Author
Affiliations

Paul Schmidt

Last updated

November 14, 2023

1 Ex: 1wCRD

Exercise
# This data holds information about the misture content from multiple samples
# for each of four different soils. Notice that for this dataset you have no
# information on any specific field trial layout (i.e. row or col column are
# not present in the dataset). Therefore you should skip trying to create a
# field layout with desplot() and instead focus on the following:
# 1) How many samples per soil were taken?
# 2) Which soil has the highest value for moisture?
# 3) Which soil has the highest average value for moisture?
# 4) Create a ggplot with moisture values per soil!
# 5) Conduct an ANOVA
# 6) Perform multiple mean comparisons using the LSD test/t-test.
# Bonus:
# 7) Repeat the analysis, but this time remove all moisture values larger than
# 12 at the very beginning.

# get data
library(tidyverse)
path <- "https://raw.githubusercontent.com/SchmidtPaul/dsfair_quarto/master/data/Mead1993b.csv"
dat_1wCRD <- read_csv(path, col_types = "fn")
Solution
library(emmeans)
library(multcomp)
library(multcompView)

dat_1wCRD %>% 
  group_by(soil) %>% 
  summarise(
    n = n(),
    max = max(moisture),
    mean = mean(moisture)
  )

plot_1wCRD <- ggplot(data = dat_1wCRD) +
  aes(y = moisture, x = soil) +
  geom_point() +
  theme_bw() +
  scale_y_continuous(
    limits = c(0, NA),
    expand = expansion(mult = c(0, 0.05))
  )

mod_1wCRD <- lm(moisture ~ soil, dat_1wCRD)

anova(mod_1wCRD)
  
mod_1wCRD %>% 
  emmeans(specs = ~ soil) %>%
  cld(adjust = "none", Letters = letters) 

2 Ex: 1wRCBD

Exercise
# This data holds information from a yield (t/ha) trial laid out as a
# randomized complete block design (3 blocks) with cultivar (4 cultivars)
# being the only treatment factor.

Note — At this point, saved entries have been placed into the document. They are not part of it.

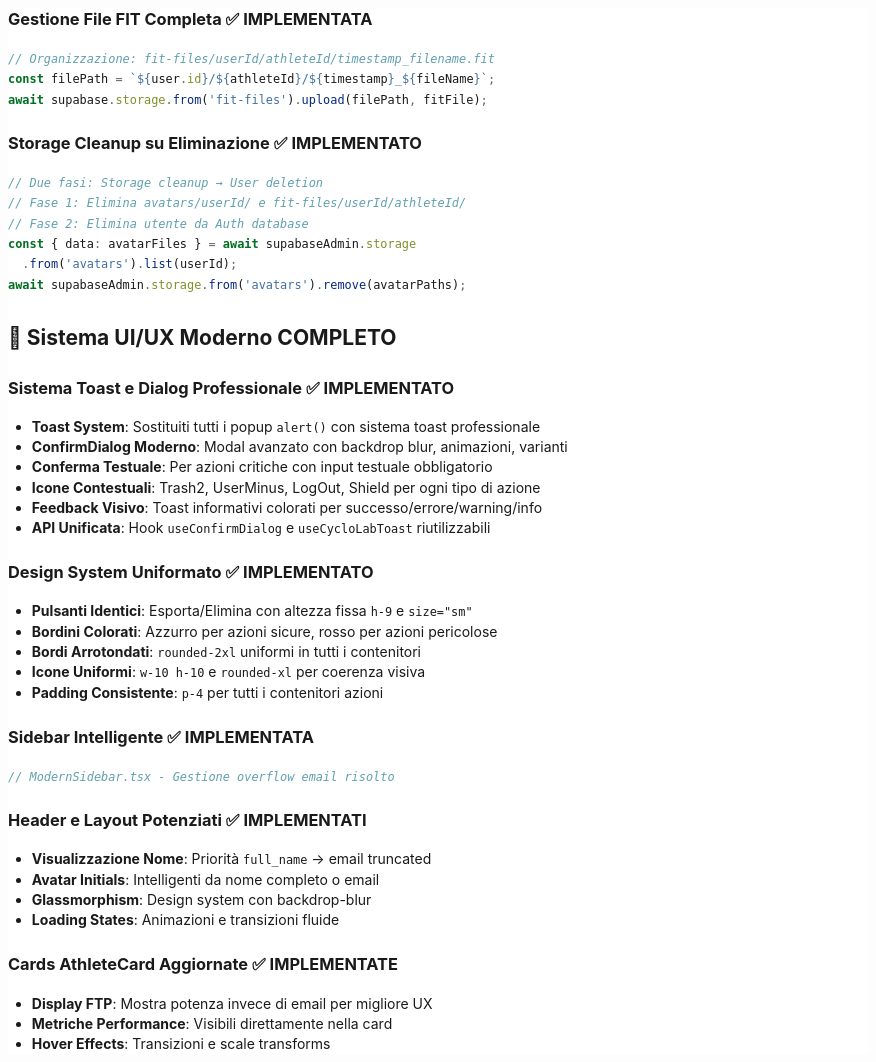 ### Gestione File FIT Completa ✅ IMPLEMENTATA
```typescript
// Organizzazione: fit-files/userId/athleteId/timestamp_filename.fit
const filePath = `${user.id}/${athleteId}/${timestamp}_${fileName}`;
await supabase.storage.from('fit-files').upload(filePath, fitFile);
```

### Storage Cleanup su Eliminazione ✅ IMPLEMENTATO
```typescript
// Due fasi: Storage cleanup → User deletion
// Fase 1: Elimina avatars/userId/ e fit-files/userId/athleteId/
// Fase 2: Elimina utente da Auth database
const { data: avatarFiles } = await supabaseAdmin.storage
  .from('avatars').list(userId);
await supabaseAdmin.storage.from('avatars').remove(avatarPaths);
```

## 🎨 Sistema UI/UX Moderno COMPLETO

### Sistema Toast e Dialog Professionale ✅ IMPLEMENTATO
- **Toast System**: Sostituiti tutti i popup `alert()` con sistema toast professionale
- **ConfirmDialog Moderno**: Modal avanzato con backdrop blur, animazioni, varianti
- **Conferma Testuale**: Per azioni critiche con input testuale obbligatorio
- **Icone Contestuali**: Trash2, UserMinus, LogOut, Shield per ogni tipo di azione
- **Feedback Visivo**: Toast informativi colorati per successo/errore/warning/info
- **API Unificata**: Hook `useConfirmDialog` e `useCycloLabToast` riutilizzabili

### Design System Uniformato ✅ IMPLEMENTATO
- **Pulsanti Identici**: Esporta/Elimina con altezza fissa `h-9` e `size="sm"`
- **Bordini Colorati**: Azzurro per azioni sicure, rosso per azioni pericolose
- **Bordi Arrotondati**: `rounded-2xl` uniformi in tutti i contenitori
- **Icone Uniformi**: `w-10 h-10` e `rounded-xl` per coerenza visiva
- **Padding Consistente**: `p-4` per tutti i contenitori azioni

### Sidebar Intelligente ✅ IMPLEMENTATA
```typescript
// ModernSidebar.tsx - Gestione overflow email risolto
```

### Header e Layout Potenziati ✅ IMPLEMENTATI
- **Visualizzazione Nome**: Priorità `full_name` → email truncated
- **Avatar Initials**: Intelligenti da nome completo o email
- **Glassmorphism**: Design system con backdrop-blur
- **Loading States**: Animazioni e transizioni fluide

### Cards AthleteCard Aggiornate ✅ IMPLEMENTATE
- **Display FTP**: Mostra potenza invece di email per migliore UX
- **Metriche Performance**: Visibili direttamente nella card
- **Hover Effects**: Transizioni e scale transforms
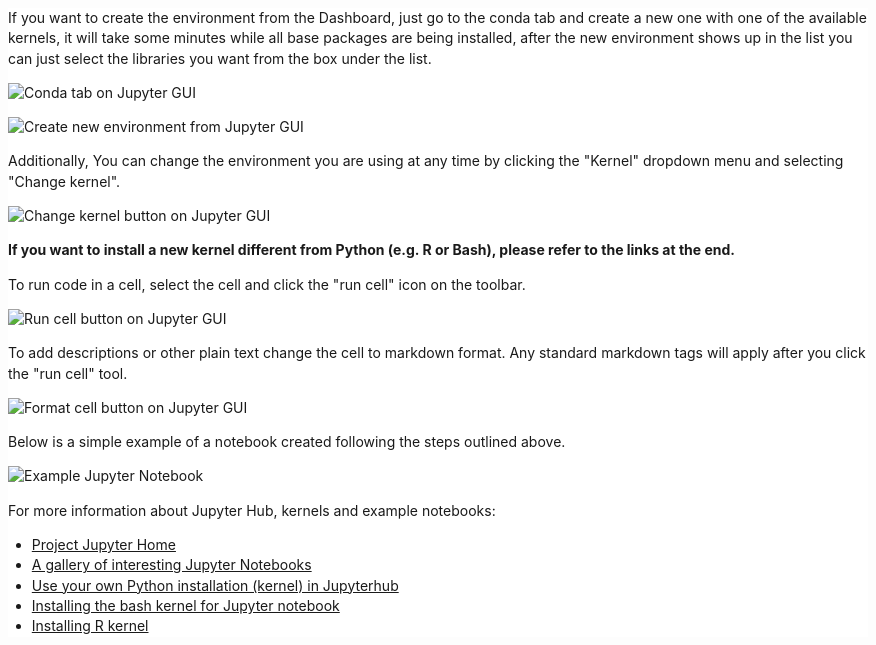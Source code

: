 If you want to create the environment from the Dashboard, just go to the conda tab and create a new one with one of the available kernels, it will take some minutes while all base packages are being installed, after the new environment shows up in the list you can just select the libraries you want from the box under the list.

<img src="/knowledge/downloads/jupyter/images/jupyter-conda_tab.png" alt="Conda tab on Jupyter GUI" style="width: 100%;"/>

![Create new environment from Jupyter GUI](/knowledge/downloads/jupyter/images/jupyter-create_env.png)

Additionally, You can change the environment you are using at any time by clicking the "Kernel" dropdown menu and selecting "Change kernel".

![Change kernel button on Jupyter GUI](/knowledge/downloads/jupyter/images/jupyter-change_kernel.png)

**If you want to install a new kernel different from Python (e.g. R or Bash), please refer to the links at the end.**

To run code in a cell, select the cell and click the "run cell" icon on the toolbar.

![Run cell button on Jupyter GUI](/knowledge/downloads/jupyter/images/run_cell.png)

To add descriptions or other plain text change the cell to markdown format.  Any standard markdown tags will apply after you click the "run cell" tool.

![Format cell button on Jupyter GUI](/knowledge/downloads/jupyter/images/format_cell.png)

Below is a simple example of a notebook created following the steps outlined above.

![Example Jupyter Notebook](/knowledge/downloads/jupyter/images/sine.png)

For more information about Jupyter Hub, kernels and example notebooks:
<ul>
 <li><a href="http://jupyter.org/" target="_blank">Project Jupyter Home</a></li>
 <li><a href="http://github.com/jupyter/jupyter/wiki/A-gallery-of-interesting-Jupyter-Notebooks" target="_blank" rel="noopener">A gallery of interesting Jupyter Notebooks</a></li>
 <li><a href="https://zonca.github.io/2015/10/use-own-python-in-jupyterhub.html" target="_blank" rel="noopener">Use your own Python installation (kernel) in Jupyterhub</a></li>
 <li><a href="http://slhogle.github.io/2017/bash_jupyter_notebook/" target="_blank" rel="noopener">Installing the bash kernel for Jupyter notebook</a></li>
 <li><a href="https://irkernel.github.io/installation/" target="_blank" rel="noopener">Installing R kernel</a></li>
<ul>
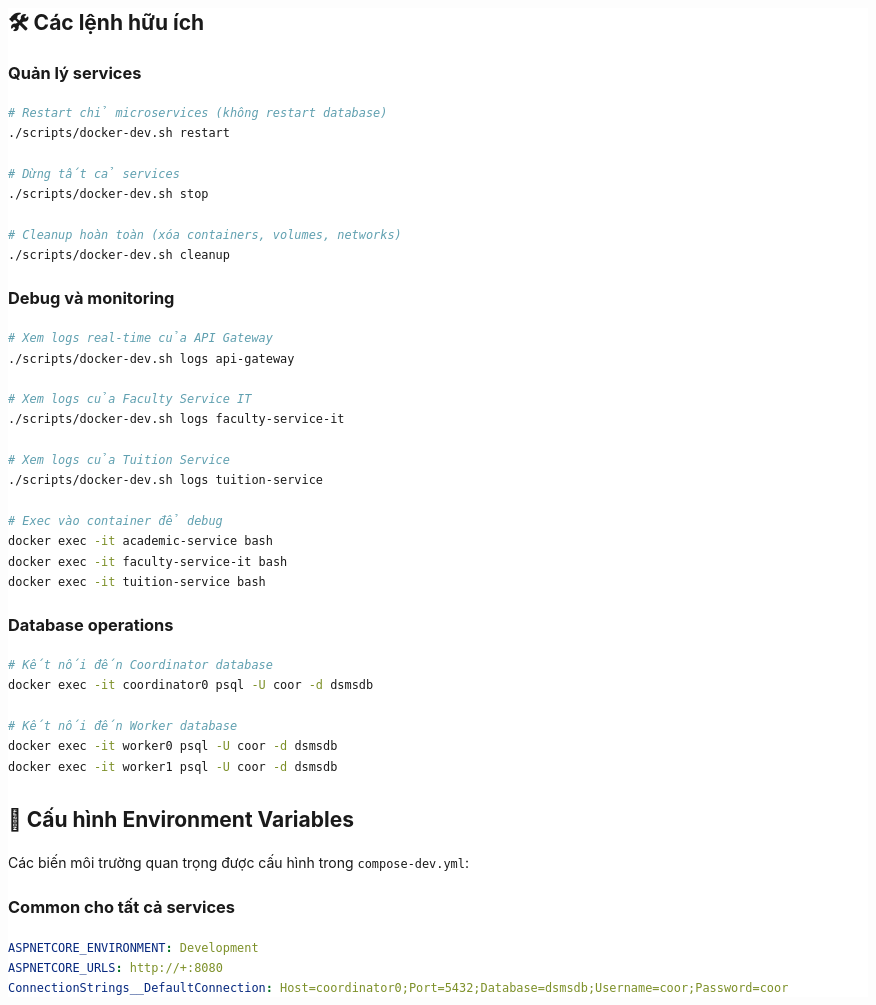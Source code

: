 ## 🛠️ Các lệnh hữu ích

### Quản lý services

```bash
# Restart chỉ microservices (không restart database)
./scripts/docker-dev.sh restart

# Dừng tất cả services
./scripts/docker-dev.sh stop

# Cleanup hoàn toàn (xóa containers, volumes, networks)
./scripts/docker-dev.sh cleanup
```

### Debug và monitoring

```bash
# Xem logs real-time của API Gateway
./scripts/docker-dev.sh logs api-gateway

# Xem logs của Faculty Service IT
./scripts/docker-dev.sh logs faculty-service-it

# Xem logs của Tuition Service
./scripts/docker-dev.sh logs tuition-service

# Exec vào container để debug
docker exec -it academic-service bash
docker exec -it faculty-service-it bash
docker exec -it tuition-service bash
```

### Database operations

```bash
# Kết nối đến Coordinator database
docker exec -it coordinator0 psql -U coor -d dsmsdb

# Kết nối đến Worker database
docker exec -it worker0 psql -U coor -d dsmsdb
docker exec -it worker1 psql -U coor -d dsmsdb
```

## 🔧 Cấu hình Environment Variables

Các biến môi trường quan trọng được cấu hình trong `compose-dev.yml`:

### Common cho tất cả services
```yaml
ASPNETCORE_ENVIRONMENT: Development
ASPNETCORE_URLS: http://+:8080
ConnectionStrings__DefaultConnection: Host=coordinator0;Port=5432;Database=dsmsdb;Username=coor;Password=coor
```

Thus, we have a total of 12 plots.
# 1) Create a desplot!
# 2) Which cultivar has the highest average yield?
# 3) Which block has the highest average yield?
# 4) Create a ggplot with yield per cultivar.
# 5) Conduct an ANOVA
# 6) Perform multiple mean comparisons using the t-test.
# Bonus:
# 7) Repeat the analysis, but this time remove all observations from block 1.

# get data
library(tidyverse)
path <- "https://raw.githubusercontent.com/SchmidtPaul/dsfair_quarto/master/data/Clewer&Scarisbrick2001.csv"
dat_1wRCBD <- read_csv(path, col_types = "ffnii")
Solution
library(emmeans)
library(desplot)
library(multcomp)
library(multcompView)

mydp <- desplot(
  data = dat_1wRCBD,
  flip = TRUE, 
  form = cultivar ~ col + row,
  text = cultivar,
  out1 = block,
  cex = 1,
  show.key = FALSE
)

dat_1wRCBD %>% 
  group_by(cultivar) %>% 
  summarise(mean = mean(yield))

dat_1wRCBD %>% 
  group_by(block) %>% 
  summarise(mean = mean(yield))

plot_1wRCBD <- ggplot(data = dat_1wRCBD) +
  aes(y = yield, x = cultivar, color = block) +
  geom_point() +
  theme_bw() +
  scale_y_continuous(
    limits = c(0, NA),
    expand = expansion(mult = c(0, 0.05))
  )

mod_1wRCBD <- lm(yield ~ cultivar + block, dat_1wRCBD)

anova(mod_1wRCBD)
  
mod_1wRCBD %>% 
  emmeans(specs = ~ cultivar) %>%
  cld(adjust = "none", Letters = letters) 

3 Ex: 1wAugLat

Exercise
# This dataset contains information from an experiment utilizing a resolvable
# design with checks. Specifically, it features 2 replicates and includes 90
# unique entries. Additionally, there are 6 checks with extra replication.
# Each block in the design contains 10 entries, and these incomplete blocks
# are organized according to a lattice design, which allows them to be grouped
# into complete replicates, forming a resolvable design structure. In this
# dataset, standards are coded from 1001 to 1006, while the entries are coded
# from 2 to 100.
# 1) Create a desplot!
# 2) What is the the number of missing values, the number of non-missing
# values and the average value for yield for each combination of rep and
# genoCheck?
# 3) Create a ggplot with geno on the x-axis, yield on the y-axis and
# dots colored depending on whether a geno is a check or not!
# 4) Compare the average s.e.d. to find out whether the effects for
# incomplete blocks should be taken as fixed or random in the model!
# 5) Conduct an ANOVA
# 6) Perform multiple mean comparisons using the t-test.

# get data
library(tidyverse)
path <- "https://raw.githubusercontent.com/SchmidtPaul/dsfair_quarto/master/data/PiephoAugmentedLattice.csv"
dat_1wAugLat <- read_csv(path, col_types = "ffffnnii")
Solution
library(emmeans)
library(desplot)
library(lme4)
library(lmerTest)
library(multcomp)
library(multcompView)

mydp <- desplot(
  data = dat_1wAugLat,
  flip = TRUE, 
  form = geno ~ col + row,
  text = geno,
  col = genoCheck, 
  col.text = c("red", "black"),
  out1 = rep,
  out2 = block, 
  show.key = FALSE
)

dat_1wAugLat %>%
  group_by(rep, genoCheck) %>%
  summarise(nobs = sum(!is.na(yield)),
            nNA  = sum(is.na(yield)),
            mean = mean(yield, na.rm = TRUE))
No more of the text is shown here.